Report the count of lines with "lambdas" in the data below, and no other words.

Saved entries:

================

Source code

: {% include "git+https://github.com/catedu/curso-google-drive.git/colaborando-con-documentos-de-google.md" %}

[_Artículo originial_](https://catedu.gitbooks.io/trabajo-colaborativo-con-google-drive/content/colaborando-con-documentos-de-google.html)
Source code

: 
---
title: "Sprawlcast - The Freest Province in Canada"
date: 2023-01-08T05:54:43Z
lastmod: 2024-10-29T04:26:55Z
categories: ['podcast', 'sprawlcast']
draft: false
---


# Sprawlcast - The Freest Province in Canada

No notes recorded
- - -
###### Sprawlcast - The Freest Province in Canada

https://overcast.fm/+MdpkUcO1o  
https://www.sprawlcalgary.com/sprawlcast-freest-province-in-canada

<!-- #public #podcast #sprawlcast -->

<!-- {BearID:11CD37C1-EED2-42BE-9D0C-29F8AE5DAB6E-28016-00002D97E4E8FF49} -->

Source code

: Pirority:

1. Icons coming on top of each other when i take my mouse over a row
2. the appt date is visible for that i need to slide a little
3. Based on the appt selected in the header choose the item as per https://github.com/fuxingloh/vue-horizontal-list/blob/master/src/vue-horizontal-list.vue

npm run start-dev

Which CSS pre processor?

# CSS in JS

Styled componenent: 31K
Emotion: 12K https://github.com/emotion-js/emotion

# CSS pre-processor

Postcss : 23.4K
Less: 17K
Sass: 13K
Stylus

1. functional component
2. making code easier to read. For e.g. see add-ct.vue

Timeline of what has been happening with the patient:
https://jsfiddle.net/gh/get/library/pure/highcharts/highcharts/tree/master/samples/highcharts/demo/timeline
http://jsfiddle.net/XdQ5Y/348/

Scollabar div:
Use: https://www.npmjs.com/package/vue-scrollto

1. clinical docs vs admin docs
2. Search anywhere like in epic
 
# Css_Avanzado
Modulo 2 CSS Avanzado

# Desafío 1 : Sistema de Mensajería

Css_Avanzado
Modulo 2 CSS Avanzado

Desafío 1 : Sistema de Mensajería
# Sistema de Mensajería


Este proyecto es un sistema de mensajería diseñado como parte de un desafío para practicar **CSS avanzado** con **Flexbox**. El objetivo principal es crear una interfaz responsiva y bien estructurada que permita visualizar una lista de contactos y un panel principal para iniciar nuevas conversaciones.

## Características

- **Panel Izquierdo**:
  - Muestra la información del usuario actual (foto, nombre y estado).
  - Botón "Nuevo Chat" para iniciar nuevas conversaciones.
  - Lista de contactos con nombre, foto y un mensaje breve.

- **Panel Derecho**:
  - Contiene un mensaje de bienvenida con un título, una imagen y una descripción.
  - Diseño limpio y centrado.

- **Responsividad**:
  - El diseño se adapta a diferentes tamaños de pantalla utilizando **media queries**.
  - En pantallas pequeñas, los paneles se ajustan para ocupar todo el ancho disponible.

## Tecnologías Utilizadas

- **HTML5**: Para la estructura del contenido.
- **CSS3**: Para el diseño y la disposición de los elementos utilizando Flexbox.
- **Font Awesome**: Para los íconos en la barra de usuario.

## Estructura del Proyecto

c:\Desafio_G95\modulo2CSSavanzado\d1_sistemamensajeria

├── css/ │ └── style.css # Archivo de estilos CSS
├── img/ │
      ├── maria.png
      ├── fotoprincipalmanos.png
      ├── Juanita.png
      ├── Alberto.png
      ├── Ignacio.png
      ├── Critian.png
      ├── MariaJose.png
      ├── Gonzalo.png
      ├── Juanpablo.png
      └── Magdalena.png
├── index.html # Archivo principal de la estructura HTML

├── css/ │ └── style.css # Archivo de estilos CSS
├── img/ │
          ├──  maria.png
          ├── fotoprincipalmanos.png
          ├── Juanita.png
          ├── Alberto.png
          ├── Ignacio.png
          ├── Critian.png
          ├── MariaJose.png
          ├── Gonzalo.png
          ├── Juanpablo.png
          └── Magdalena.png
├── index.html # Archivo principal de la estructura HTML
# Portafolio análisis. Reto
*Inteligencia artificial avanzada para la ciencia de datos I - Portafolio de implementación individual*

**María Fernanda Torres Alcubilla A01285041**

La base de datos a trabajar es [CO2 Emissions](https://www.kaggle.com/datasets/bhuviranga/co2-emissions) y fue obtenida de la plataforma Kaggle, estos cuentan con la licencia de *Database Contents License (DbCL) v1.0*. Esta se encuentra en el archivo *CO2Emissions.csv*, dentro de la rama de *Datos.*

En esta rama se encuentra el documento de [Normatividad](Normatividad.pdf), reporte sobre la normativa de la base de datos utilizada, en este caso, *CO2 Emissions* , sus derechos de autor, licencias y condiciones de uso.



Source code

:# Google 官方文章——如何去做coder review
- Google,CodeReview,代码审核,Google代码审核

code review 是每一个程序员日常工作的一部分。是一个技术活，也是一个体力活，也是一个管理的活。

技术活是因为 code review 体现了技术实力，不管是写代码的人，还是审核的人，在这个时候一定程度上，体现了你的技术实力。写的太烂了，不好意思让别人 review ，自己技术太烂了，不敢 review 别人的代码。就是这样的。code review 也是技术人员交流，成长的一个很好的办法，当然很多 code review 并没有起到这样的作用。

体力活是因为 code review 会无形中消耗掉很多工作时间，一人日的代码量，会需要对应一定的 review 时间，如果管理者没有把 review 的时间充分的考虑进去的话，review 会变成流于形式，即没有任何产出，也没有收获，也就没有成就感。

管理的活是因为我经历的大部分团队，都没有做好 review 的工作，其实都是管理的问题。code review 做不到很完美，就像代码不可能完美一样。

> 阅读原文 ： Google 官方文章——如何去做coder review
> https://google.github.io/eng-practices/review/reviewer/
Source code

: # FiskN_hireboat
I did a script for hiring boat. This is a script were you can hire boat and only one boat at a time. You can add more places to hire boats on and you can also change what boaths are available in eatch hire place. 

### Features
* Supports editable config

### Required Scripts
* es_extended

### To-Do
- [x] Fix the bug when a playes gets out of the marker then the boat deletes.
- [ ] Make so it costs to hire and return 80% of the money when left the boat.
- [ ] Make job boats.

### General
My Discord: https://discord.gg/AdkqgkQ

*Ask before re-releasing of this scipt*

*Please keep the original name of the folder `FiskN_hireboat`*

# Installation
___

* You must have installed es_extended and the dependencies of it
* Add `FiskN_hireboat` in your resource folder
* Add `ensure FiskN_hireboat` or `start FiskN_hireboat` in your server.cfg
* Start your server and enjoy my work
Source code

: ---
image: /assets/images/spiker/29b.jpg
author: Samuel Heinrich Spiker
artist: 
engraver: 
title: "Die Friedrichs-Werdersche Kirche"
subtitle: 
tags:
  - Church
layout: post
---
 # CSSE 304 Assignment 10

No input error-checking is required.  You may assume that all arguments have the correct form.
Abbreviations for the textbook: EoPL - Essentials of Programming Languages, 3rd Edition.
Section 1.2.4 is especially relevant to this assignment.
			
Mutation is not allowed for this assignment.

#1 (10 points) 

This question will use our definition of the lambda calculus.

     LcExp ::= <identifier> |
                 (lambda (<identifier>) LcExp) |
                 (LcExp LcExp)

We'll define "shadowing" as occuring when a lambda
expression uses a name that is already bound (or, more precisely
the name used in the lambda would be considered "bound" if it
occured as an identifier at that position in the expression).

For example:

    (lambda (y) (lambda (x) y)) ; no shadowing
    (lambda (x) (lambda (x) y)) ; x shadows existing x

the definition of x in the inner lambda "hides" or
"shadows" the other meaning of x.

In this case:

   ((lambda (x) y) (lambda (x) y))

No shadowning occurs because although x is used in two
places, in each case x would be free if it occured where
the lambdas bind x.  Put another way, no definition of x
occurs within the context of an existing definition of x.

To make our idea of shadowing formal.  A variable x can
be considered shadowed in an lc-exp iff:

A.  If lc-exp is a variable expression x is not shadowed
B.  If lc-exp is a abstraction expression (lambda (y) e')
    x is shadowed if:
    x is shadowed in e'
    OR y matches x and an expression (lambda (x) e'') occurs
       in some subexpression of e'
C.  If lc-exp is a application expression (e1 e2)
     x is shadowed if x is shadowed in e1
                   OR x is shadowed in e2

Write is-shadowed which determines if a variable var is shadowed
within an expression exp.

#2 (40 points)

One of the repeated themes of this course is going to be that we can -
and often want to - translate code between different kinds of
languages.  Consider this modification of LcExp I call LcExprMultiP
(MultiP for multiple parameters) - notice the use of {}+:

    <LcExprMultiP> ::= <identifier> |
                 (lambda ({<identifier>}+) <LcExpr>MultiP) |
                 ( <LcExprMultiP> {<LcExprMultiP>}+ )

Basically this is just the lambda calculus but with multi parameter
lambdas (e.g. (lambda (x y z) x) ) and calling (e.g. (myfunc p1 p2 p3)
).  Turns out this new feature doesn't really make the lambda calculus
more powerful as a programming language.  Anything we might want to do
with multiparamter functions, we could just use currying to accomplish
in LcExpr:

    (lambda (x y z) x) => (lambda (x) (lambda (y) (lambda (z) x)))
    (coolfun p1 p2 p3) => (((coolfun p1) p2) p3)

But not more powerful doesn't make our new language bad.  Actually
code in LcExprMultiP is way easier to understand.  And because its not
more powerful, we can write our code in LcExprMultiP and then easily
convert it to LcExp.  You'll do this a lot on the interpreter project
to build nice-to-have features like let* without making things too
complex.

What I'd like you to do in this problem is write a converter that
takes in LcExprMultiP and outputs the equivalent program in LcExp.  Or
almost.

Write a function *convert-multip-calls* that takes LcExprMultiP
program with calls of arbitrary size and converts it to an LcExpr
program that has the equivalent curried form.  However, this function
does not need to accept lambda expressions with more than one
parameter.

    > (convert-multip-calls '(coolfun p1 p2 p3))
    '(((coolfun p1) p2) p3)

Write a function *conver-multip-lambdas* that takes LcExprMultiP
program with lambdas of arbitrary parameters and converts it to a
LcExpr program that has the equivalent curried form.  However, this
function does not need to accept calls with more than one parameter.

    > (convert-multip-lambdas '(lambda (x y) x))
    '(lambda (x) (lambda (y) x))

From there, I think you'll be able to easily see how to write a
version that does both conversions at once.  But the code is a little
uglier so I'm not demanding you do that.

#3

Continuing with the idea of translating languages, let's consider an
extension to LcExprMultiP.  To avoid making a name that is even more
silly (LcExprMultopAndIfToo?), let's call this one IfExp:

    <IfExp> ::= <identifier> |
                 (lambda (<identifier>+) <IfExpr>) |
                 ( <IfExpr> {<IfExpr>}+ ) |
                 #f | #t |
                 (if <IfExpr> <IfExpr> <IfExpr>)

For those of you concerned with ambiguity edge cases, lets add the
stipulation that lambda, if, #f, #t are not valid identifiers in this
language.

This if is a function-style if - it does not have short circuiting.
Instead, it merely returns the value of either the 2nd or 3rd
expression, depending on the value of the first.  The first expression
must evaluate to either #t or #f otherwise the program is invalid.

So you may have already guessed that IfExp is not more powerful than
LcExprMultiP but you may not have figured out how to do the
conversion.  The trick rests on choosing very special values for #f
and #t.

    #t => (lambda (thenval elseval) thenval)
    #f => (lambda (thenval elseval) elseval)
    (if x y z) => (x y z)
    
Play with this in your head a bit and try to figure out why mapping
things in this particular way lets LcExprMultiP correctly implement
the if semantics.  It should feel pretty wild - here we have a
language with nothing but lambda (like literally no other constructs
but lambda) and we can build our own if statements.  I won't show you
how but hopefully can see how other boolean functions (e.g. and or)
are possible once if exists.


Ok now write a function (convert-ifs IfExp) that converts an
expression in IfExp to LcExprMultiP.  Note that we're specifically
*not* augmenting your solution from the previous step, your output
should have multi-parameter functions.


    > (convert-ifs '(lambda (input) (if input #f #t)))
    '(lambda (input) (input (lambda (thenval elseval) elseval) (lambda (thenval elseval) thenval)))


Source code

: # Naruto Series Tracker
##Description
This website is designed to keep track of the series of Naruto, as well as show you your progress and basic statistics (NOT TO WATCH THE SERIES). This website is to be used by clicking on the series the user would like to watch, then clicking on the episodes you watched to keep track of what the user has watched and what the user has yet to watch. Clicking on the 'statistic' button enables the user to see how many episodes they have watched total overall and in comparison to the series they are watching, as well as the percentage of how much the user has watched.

================

SOLUTION FOR THIS EXERCISE
5